Wires made from conductive materials like copper have very low resistance, similar to ice, providing little friction to skates. In contrast, resistors are like rough pavement, slowing the electrical flow intentionally. Every material, from metals to insulators, has some level of resistance, ranging from a fraction of an ohm to millions of ohms.
What is Ohm's Law?
Ohm's Law is a fundamental equation in electronics. It demonstrates the relationship between voltage (V), current (I), and resistance (R).
V = I • R
From this equation, we also find
I = V/R R = V/I
Ohm's Law example
If I have a 5V power supply and a 100Ω resistor, the current can be calculated:
I = V/R = 5/100 = .05 A or 50 mA
With Ohm's Law, you can calculate how much current a resistor will draw or what kind of resistor you need for a given voltage and current.
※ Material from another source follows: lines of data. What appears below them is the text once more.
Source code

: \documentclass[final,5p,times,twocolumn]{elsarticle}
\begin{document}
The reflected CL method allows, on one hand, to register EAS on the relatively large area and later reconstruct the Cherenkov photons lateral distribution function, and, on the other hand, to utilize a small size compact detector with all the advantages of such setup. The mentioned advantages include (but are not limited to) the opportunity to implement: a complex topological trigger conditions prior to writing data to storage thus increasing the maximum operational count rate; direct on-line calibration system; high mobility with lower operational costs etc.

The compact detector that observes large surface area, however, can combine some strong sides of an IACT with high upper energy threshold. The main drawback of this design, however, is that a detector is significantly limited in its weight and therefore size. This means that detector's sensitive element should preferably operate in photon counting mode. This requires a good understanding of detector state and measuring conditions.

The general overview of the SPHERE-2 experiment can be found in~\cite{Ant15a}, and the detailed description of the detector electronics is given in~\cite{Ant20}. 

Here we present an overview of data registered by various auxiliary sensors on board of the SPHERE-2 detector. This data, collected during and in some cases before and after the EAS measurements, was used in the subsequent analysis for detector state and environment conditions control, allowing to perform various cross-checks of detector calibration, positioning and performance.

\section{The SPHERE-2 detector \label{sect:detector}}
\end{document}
This helps prevent ruining components or power supplies.
Real life application: avoiding overload with Ohm's Law
If I have a circuit with a resistance of 27Ω and a power supply that provides 6V and a maximum of 200mA, I would need to know if the power supply will be able to supply enough amperage for my circuit. Doing the math,
I = 6/27 = .2222 A = .222 A or 222 mA
This circuit would require more current than I can get with this power supply. This circuit can cause the power supply to overheat and potentially fail. Knowing this ahead of time can save your power supplies.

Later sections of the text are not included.